Woe is the Naperville city council. They have a self-made dilemma. Either honor a long-time standing agreement, or unceremoniously toss it away, in exchange for more tax dollars. What will the politicians do? Any bets?
The problem started around 1898 when college professor and businessman James Nichols donated $10,000 to Naperville to start a library. He wanted kids to have what he didn’t have when he was young; the opportunity to access books. Little did he know then, that his gesture would cause a problem in 21st century Naperville. I suppose you could say he caused the problem. If it wasn’t for James Nichols, none of this would be happening.
The building housing the library at 110 S. Washington is a magnificent building, though the library moved to its current location on Jefferson Street in 1986. The city sold the building to a Lutheran Church over 20 years ago with the stipulation that all future owners would maintain the building’s facade and front vestibule. The church moved north in Naperville and the old library building was purchased by a new owner and developer.

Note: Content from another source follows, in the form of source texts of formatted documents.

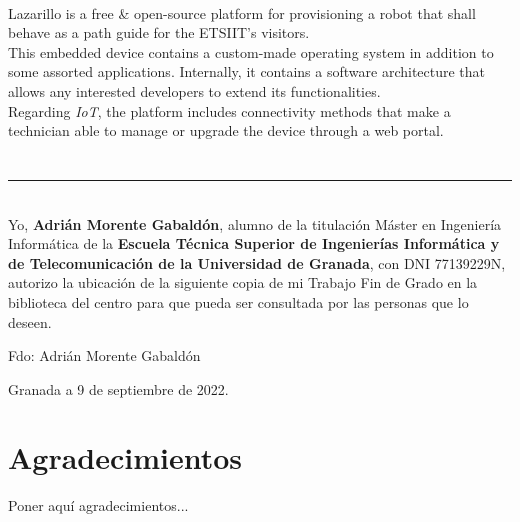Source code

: \vspace{0.7cm}
\\

Lazarillo is a free \& open-source platform for provisioning a robot that shall behave as a path guide for the ETSIIT's visitors.\\

This embedded device contains a custom-made operating system in addition to some assorted applications. Internally, it contains a software architecture that allows any interested developers to extend its functionalities.\\

Regarding \textit{IoT}, the platform includes connectivity methods that make a technician able to manage or upgrade the device through a web portal.

\chapter*{}
\thispagestyle{empty}

\noindent\rule[-1ex]{\textwidth}{2pt}\\[4.5ex]

Yo, \textbf{Adrián Morente Gabaldón}, alumno de la titulación Máster en Ingeniería Informática de la \textbf{Escuela Técnica Superior de Ingenierías Informática y de Telecomunicación de la Universidad de Granada}, con DNI 77139229N, autorizo la ubicación de la siguiente copia de mi Trabajo Fin de Grado en la biblioteca del centro para que pueda ser consultada por las personas que lo deseen.

\vspace{6cm}

\noindent Fdo: Adrián Morente Gabaldón

\vspace{2cm}

\begin{flushright}
Granada a 9 de septiembre de 2022.
\end{flushright}

\chapter*{Agradecimientos}
\thispagestyle{empty}

       \vspace{1cm}


Poner aquí agradecimientos...

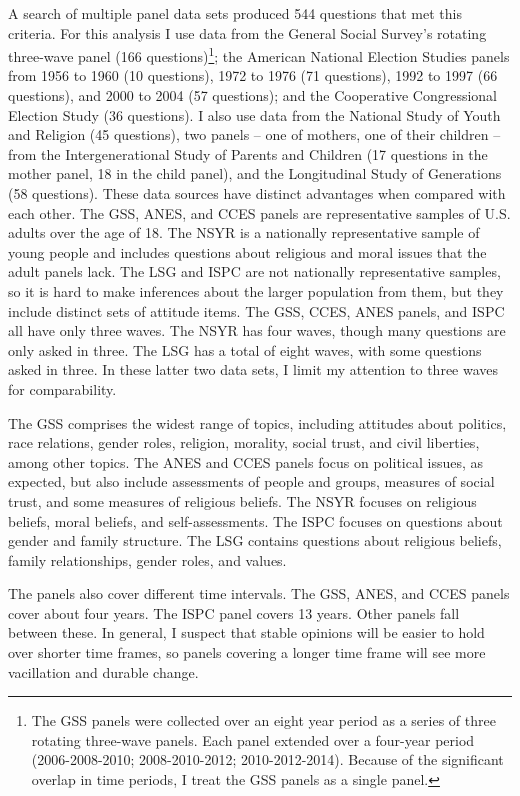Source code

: \documentclass[12pt,]{article}
\begin{document}
A search of multiple panel data sets produced 544 questions that met this criteria. For this analysis I use data from the General Social Survey's rotating three-wave panel (166 questions)\footnote{The GSS panels were collected over an eight year period as a series of three rotating three-wave panels. Each panel extended over a four-year period (2006-2008-2010; 2008-2010-2012; 2010-2012-2014). Because of the significant overlap in time periods, I treat the GSS panels as a single panel.}; the American National Election Studies panels from 1956 to 1960 (10 questions), 1972 to 1976 (71 questions), 1992 to 1997 (66 questions), and 2000 to 2004 (57 questions); and the Cooperative Congressional Election Study (36 questions). I also use data from the National Study of Youth and Religion (45 questions), two panels -- one of mothers, one of their children -- from the Intergenerational Study of Parents and Children (17 questions in the mother panel, 18 in the child panel), and the Longitudinal Study of Generations (58 questions). These data sources have distinct advantages when compared with each other. The GSS, ANES, and CCES panels are representative samples of U.S. adults over the age of 18. The NSYR is a nationally representative sample of young people and includes questions about religious and moral issues that the adult panels lack. The LSG and ISPC are not nationally representative samples, so it is hard to make inferences about the larger population from them, but they include distinct sets of attitude items. The GSS, CCES, ANES panels, and ISPC all have only three waves. The NSYR has four waves, though many questions are only asked in three. The LSG has a total of eight waves, with some questions asked in three. In these latter two data sets, I limit my attention to three waves for comparability.

The GSS comprises the widest range of topics, including attitudes about politics, race relations, gender roles, religion, morality, social trust, and civil liberties, among other topics. The ANES and CCES panels focus on political issues, as expected, but also include assessments of people and groups, measures of social trust, and some measures of religious beliefs. The NSYR focuses on religious beliefs, moral beliefs, and self-assessments. The ISPC focuses on questions about gender and family structure. The LSG contains questions about religious beliefs, family relationships, gender roles, and values.

The panels also cover different time intervals. The GSS, ANES, and CCES panels cover about four years. The ISPC panel covers 13 years. Other panels fall between these. In general, I suspect that stable opinions will be easier to hold over shorter time frames, so panels covering a longer time frame will see more vacillation and durable change.
\end{document}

The developer wants to ‘convert’ the building with restaurants and shops on the main level, offices on the second floor, and condominiums on the top two floors. Here comes the catch, the owner/developer wants to tear down, as in demolish, the old building, but keep as much of the facade and vestibule as possible.

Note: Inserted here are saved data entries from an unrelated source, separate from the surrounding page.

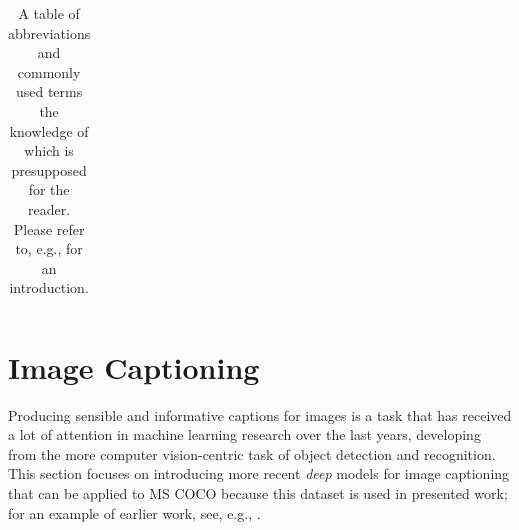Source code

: \begin{table}[]
\begin{tabularx}{\textwidth}{|X|X|}
	\end{tabularx}
\caption{\label{tab:defs}A table of abbreviations and commonly used terms the knowledge of which is presupposed for the reader. Please refer to, e.g., \cite{goodfellow2016deep} for an introduction.}

\end{table}


\section{Image Captioning}
\label{image_captioning}
Producing sensible and informative captions for images is a task that has received a lot of attention in machine learning research over the last years, developing from the more computer vision-centric task of object detection and recognition. %
This section focuses on introducing more recent \textit{deep} models \parencite{lecun2015deep} for image captioning that can be applied to MS COCO because this dataset is used in presented work; for an example of earlier work, see, e.g., \cite{kulkarni2013babytalk}.


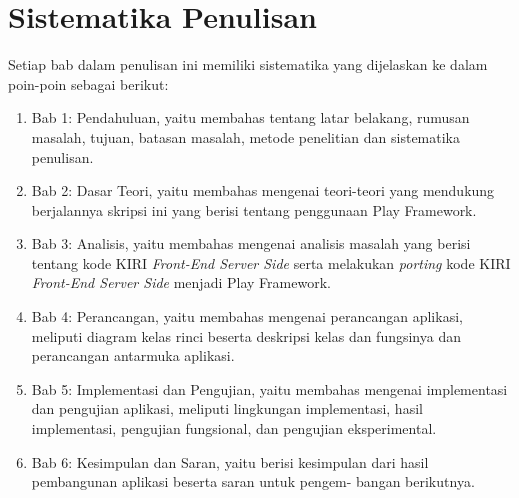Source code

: \section{Sistematika Penulisan}
\label{sec:sistematikaPenulisan}
Setiap bab dalam penulisan ini memiliki sistematika yang dijelaskan ke dalam poin-poin sebagai berikut:
	\begin{enumerate}
		\item Bab 1: Pendahuluan, yaitu membahas tentang latar belakang, rumusan masalah, tujuan, batasan masalah, metode penelitian dan sistematika penulisan.
		\item Bab 2: Dasar Teori, yaitu membahas mengenai teori-teori yang mendukung berjalannya skripsi ini yang berisi tentang penggunaan Play Framework.
		\item Bab 3: Analisis, yaitu membahas mengenai analisis masalah yang berisi tentang kode KIRI \textit{Front-End Server Side} serta melakukan \textit{porting} kode KIRI \textit{Front-End Server Side} menjadi Play Framework.
	\item Bab 4: Perancangan, yaitu membahas mengenai perancangan aplikasi, meliputi diagram kelas rinci beserta deskripsi kelas dan fungsinya dan perancangan antarmuka aplikasi.
	\item Bab 5: Implementasi dan Pengujian, yaitu membahas mengenai implementasi dan pengujian aplikasi, meliputi lingkungan implementasi, hasil implementasi, pengujian fungsional, dan pengujian eksperimental.
	\item Bab 6: Kesimpulan dan Saran, yaitu berisi kesimpulan dari hasil pembangunan aplikasi beserta saran untuk pengem- bangan berikutnya.
	\end{enumerate}
		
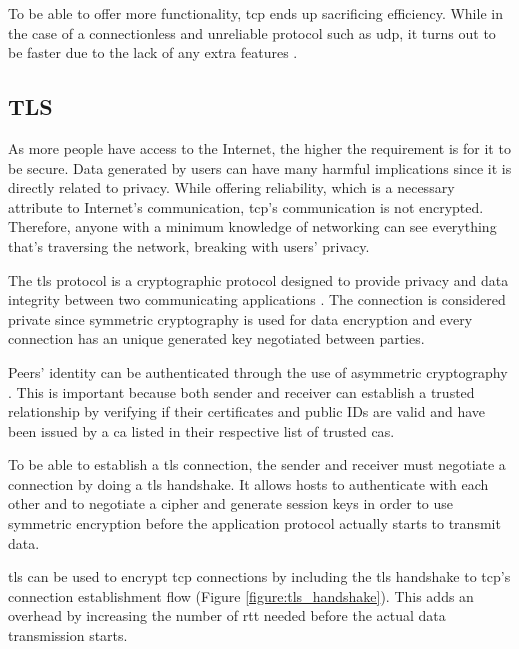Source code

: To be able to offer more functionality, \gls{tcp} ends up sacrificing efficiency. While in the case of a connectionless and unreliable protocol such as \gls{udp}, it turns out to be faster due to the lack of any extra features \cite{tcp_udp_comparison}.

\subsection{TLS}

As more people have access to the Internet, the higher the requirement is for it to be secure. Data generated by users can have many harmful implications since it is directly related to privacy. While offering reliability, which is a necessary attribute to Internet’s communication, \gls{tcp}’s communication is not encrypted. Therefore, anyone with a minimum knowledge of networking can see everything that’s traversing the network, breaking with users' privacy.

The \gls{tls} protocol is a cryptographic protocol designed to provide privacy and data integrity between two communicating applications \cite{rfc5246}. The connection is considered private since symmetric cryptography is used for data encryption and every connection has an unique generated key negotiated between parties.

Peers' identity can be authenticated through the use of asymmetric cryptography \cite{auto_verification_tls_handshake}. This is important because both sender and receiver can establish a trusted relationship by verifying if their certificates and public IDs are valid and have been issued by a \gls{ca} listed in their respective list of trusted \gls{ca}s.

To be able to establish a \gls{tls} connection, the sender and receiver must negotiate a connection by doing a \gls{tls} handshake. It allows hosts to authenticate with each other and to negotiate a cipher and generate session keys in order to use symmetric encryption before the application protocol actually starts to transmit data.

\gls{tls} can be used to encrypt \gls{tcp} connections by including the \gls{tls} handshake to \gls{tcp}’s connection establishment flow (Figure \ref{figure:tls_handshake}). This adds an overhead by increasing the number of \gls{rtt} needed before the actual data transmission starts.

Naperville residents are very effective in gathering signatures on petitions for all sorts of actions. It this case, Naperville residents Barbara Hower and Charles Wilkens signed an online petition, along with well over one-thousand other individuals, to request approval to designate the building a local landmark, giving it historical significance. Very clever move by the residents.
The Historic Preservation Commission of Naperville will review the request, and then make a recommendation to the city council for action or inaction. If it’s recommended by the commission, and the council approves it, any changes to the old library building would have to be approved. This wouldn’t necessarily excite the new owner, and the idea itself could be demolished, leaving the old building an old empty unoccupied building.

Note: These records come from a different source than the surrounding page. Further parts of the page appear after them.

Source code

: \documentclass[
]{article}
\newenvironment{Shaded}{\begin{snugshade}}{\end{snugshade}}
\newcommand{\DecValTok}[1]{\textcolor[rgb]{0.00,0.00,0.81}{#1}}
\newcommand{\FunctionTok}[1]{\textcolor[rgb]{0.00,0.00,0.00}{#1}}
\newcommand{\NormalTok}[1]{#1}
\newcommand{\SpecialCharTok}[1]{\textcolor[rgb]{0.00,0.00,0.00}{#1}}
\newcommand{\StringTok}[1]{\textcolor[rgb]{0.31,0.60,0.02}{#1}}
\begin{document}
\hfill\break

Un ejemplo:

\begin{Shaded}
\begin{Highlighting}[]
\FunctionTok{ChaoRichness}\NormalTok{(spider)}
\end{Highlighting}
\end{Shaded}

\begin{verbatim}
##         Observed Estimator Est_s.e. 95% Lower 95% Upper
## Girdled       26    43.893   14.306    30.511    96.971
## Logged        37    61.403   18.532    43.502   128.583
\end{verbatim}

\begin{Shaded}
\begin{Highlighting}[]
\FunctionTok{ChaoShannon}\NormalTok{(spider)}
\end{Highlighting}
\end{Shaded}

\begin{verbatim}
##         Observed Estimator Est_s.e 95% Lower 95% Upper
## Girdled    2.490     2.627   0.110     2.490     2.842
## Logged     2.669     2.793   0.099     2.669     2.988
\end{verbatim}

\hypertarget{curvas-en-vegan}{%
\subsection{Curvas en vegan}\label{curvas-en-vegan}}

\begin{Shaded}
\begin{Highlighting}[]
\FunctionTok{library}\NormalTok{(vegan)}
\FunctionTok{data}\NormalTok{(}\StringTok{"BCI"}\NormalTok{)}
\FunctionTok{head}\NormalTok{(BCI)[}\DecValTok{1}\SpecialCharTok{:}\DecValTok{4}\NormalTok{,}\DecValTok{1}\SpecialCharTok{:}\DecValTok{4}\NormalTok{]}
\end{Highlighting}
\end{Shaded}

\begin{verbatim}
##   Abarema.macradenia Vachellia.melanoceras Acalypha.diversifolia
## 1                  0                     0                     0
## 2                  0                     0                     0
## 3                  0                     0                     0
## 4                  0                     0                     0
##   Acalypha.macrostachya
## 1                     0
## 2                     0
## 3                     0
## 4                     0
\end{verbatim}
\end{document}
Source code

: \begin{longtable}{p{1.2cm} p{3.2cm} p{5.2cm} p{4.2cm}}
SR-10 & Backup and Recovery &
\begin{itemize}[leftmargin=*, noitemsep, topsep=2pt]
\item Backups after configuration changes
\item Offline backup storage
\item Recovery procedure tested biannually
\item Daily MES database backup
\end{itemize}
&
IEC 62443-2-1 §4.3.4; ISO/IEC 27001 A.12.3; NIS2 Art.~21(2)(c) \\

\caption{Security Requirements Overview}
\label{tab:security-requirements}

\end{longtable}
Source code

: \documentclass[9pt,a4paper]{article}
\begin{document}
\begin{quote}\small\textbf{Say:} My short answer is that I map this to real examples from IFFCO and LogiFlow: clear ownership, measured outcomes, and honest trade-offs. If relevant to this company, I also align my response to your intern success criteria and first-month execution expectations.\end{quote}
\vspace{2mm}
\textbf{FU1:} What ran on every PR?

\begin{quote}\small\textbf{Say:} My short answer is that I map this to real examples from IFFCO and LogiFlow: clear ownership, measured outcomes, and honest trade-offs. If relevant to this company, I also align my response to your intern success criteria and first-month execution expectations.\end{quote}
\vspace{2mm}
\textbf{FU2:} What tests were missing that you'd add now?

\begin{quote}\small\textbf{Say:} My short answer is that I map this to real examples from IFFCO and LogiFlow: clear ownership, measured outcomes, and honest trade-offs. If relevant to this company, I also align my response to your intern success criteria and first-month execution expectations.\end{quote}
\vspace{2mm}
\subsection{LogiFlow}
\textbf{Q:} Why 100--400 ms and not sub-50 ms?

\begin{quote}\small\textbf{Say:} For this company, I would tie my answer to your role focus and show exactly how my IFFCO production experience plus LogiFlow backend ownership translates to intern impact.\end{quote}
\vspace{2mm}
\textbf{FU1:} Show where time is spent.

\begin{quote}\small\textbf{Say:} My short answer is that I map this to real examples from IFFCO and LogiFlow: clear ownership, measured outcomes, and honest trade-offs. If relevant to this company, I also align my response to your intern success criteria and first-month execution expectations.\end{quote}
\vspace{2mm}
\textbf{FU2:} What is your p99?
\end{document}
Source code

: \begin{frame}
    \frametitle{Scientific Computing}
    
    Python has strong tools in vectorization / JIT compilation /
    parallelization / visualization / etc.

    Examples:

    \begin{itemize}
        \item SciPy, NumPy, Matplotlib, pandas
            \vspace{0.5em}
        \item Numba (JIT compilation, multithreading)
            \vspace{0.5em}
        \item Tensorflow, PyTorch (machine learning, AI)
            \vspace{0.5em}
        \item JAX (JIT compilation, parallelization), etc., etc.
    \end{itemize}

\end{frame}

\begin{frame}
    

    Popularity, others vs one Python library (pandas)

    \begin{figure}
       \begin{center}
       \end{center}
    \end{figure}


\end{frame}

Additionally, if landmark status is denied, it can be presented again one year later per city of Naperville rules. Hence the city council has a self-made dilemma. Enter Naperville Mayor Steve Chirico cleverly side-stepping the issue by saying since it’s private property, the owner should have the say-so. If the owner is O.K. with the resolution, so is the mayor. If the owner is not O.K. with the resolution, then Chirico is not O.K. with it.
When the dust finally sets on this dilemma, you can be pretty sure the city will have another source of tax-dollar income, a couple more liquor licenses will have been issued, and somewhere within the new development the old library facade and vestibule will live on, probably in one of the bars or washrooms.
All of this dilemma, just because Nichols wanted the kids to have access to books.